Anyway, the proposed new program includes cash awards for top schools and teachers; annual science scholarships for 570 of the country's brightest high school seniors; additional aid for magnet schools, historically black colleges and the schools most beset with drug problems; and grants to encourage the use of uncertified teachers who have valuable practical experience.

The rest of the Bush plan consists of efforts that do not need congressional approval - identifying and publicizing successful schools, and educating homeless adults and children.

The overall package borrows heavily from innovations launched at the state level. That's as it should be.
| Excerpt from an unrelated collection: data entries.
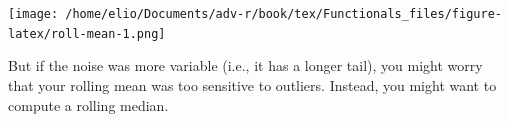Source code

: \begin{Shaded}
\begin{Highlighting}[]
\StringTok{ }
\StringTok{ }\NormalTok{(}\NormalTok{, }

\StringTok{ }\OperatorTok{/}\StringTok{ }\NormalTok{)}
  \OperatorTok{+}\StringTok{ }\NormalTok{)}\OperatorTok{:}\NormalTok{(}\OperatorTok{-}\StringTok{ }\OperatorTok{+}\StringTok{ }\OperatorTok{+}\StringTok{ }\NormalTok{)) \{}
\StringTok{ }\NormalTok{(x[(i }\OperatorTok{-}\StringTok{ }\OperatorTok{:}\OperatorTok{+}\StringTok{ }\OperatorTok{-}\StringTok{ }\NormalTok{)])}
\NormalTok{  \}}
\NormalTok{\}}
\StringTok{ }\NormalTok{(}\NormalTok{, }\NormalTok{, } \NormalTok{) }\OperatorTok{+}\StringTok{ }\NormalTok{(}\NormalTok{)}
\NormalTok{(}\NormalTok{), } \NormalTok{, } \NormalTok{)}
\NormalTok{(}\NormalTok{), } \NormalTok{, } \NormalTok{)}
\end{Highlighting}
\end{Shaded}

\texttt{[image: /home/elio/Documents/adv-r/book/tex/Functionals\_files/figure-latex/roll-mean-1.png]}

But if the noise was more variable (i.e., it has a longer tail), you
might worry that your rolling mean was too sensitive to outliers.
Instead, you might want to compute a rolling median.

\begin{Shaded}
\begin{Highlighting}[]
\StringTok{ }\NormalTok{(}\NormalTok{, }\NormalTok{, } \NormalTok{) }\OperatorTok{+}\StringTok{ }\NormalTok{(}\NormalTok{, } \NormalTok{) }\OperatorTok{/}\StringTok{ }
\NormalTok{(}\NormalTok{), } \NormalTok{, } \NormalTok{)}
\end{Highlighting}
\end{Shaded}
One of the big advantages of the federal system of government is that it allows the states to be used as laboratories for various social and economic experiments, with the country as a whole rejecting the failures and adopting the successes.

Missing from the package is one of Bush's campaign promises - tuition tax credits for parents who send their children to private schools.

It's hard to throw rocks at efforts to encourage educational excellence. Likewise, it's hard for much learning to take place in schools with serious drug problems. Moreover, the price tag comes to only $441 million on top of the $21.9 billion in education spending already being sought for the next fiscal year.

But even that modest price tag will be hard to justify if deep cuts must be made in the regular education budget, which does not keep up with inflation, and if those cuts make further inroads in basic programs for students who are disadvantaged, handicapped or limited in their English proficiency.

By itself, the new package won't come close to achieving George Bush's ambition of being remembered as the "education president." But it could constitute a first step in that direction. Meanwhile, current economic realities dictate a slow start.